1. A learning device comprising:
a first learner configured to:
receive, as input, a learning data set including learning data that is time-series data and is given one of a plurality of types of labels as a correct label at each time,
perform predetermined machine learning to learn a first model for determining, for each of the labels, likelihood of the label, and
output time-series likelihood data, which is likelihood of each of the labels at each time, for each piece of the learning data; and
a second learner configured to:
receive, as input, the time-series likelihood data for each piece of the learning data given the correct label, and
perform predetermined machine learning to learn a second model for outputting one of the labels based on a change in likelihood of each of the labels.
2. The learning device according to claim 1, wherein:
the learning data is road surface data detected in time series by a sensor that detects a state of a target, and
the label is a type of condition of a road surface on which the target moves.
3. The learning device according to claim 1, the device further comprising:
a first estimator configured to:
input time-series data to a learned first model for determining, for each of the plurality of types of labels, likelihood of the label, and
estimate likelihood, for each of the labels, of the label at each time; and a second estimator configured to:
input the estimated likelihood, for each of the labels, of the label at each time to a learned second model for outputting one of the labels based on the change in likelihood of each label, and
estimate one of the labels corresponding to likelihood of each of the labels at each time.
4. The learning device according to claim 3, wherein:
the time-series data is road surface data detected in time series by a sensor that detects a state of a target; and
the label is a type of condition of a road surface on which the target moves.
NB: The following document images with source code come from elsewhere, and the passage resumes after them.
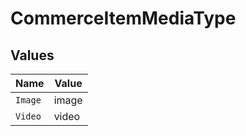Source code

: # CommerceItemMediaType


## Values

| Name    | Value   |
| ------- | ------- |
| `Image` | image   |
| `Video` | video   |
5. A learning method comprising:
receiving, by a first learner, as input, a learning data set including learning data that is time-series data and is given one of a plurality of types of labels as a correct label at each time, performing predetermined machine learning to learn a first model for determining, for each of the labels, likelihood of the label, and outputting time-series likelihood data, which is likelihood of each of the labels at each time, for each piece of the learning data; and
receiving, by a second learner, as input, the time-series likelihood data for each piece of the learning data given the correct label, and performing predetermined machine learning to learn a second model for outputting one of the labels based on a change in likelihood of each of the labels.
6. The learning method according to claim 5, the method further comprising:
inputting, by a first estimator, time-series data to a learned first model for determining, for each of the plurality of types of labels, likelihood of the label, and estimating likelihood, for each of the labels, of the label at each time; and
inputting, by a second estimator, the estimated likelihood, for each of the labels, of the label at each time to a learned second model for outputting one of the labels based on the change in likelihood of each label, and estimating one of the labels corresponding to likelihood of each of the labels at each time.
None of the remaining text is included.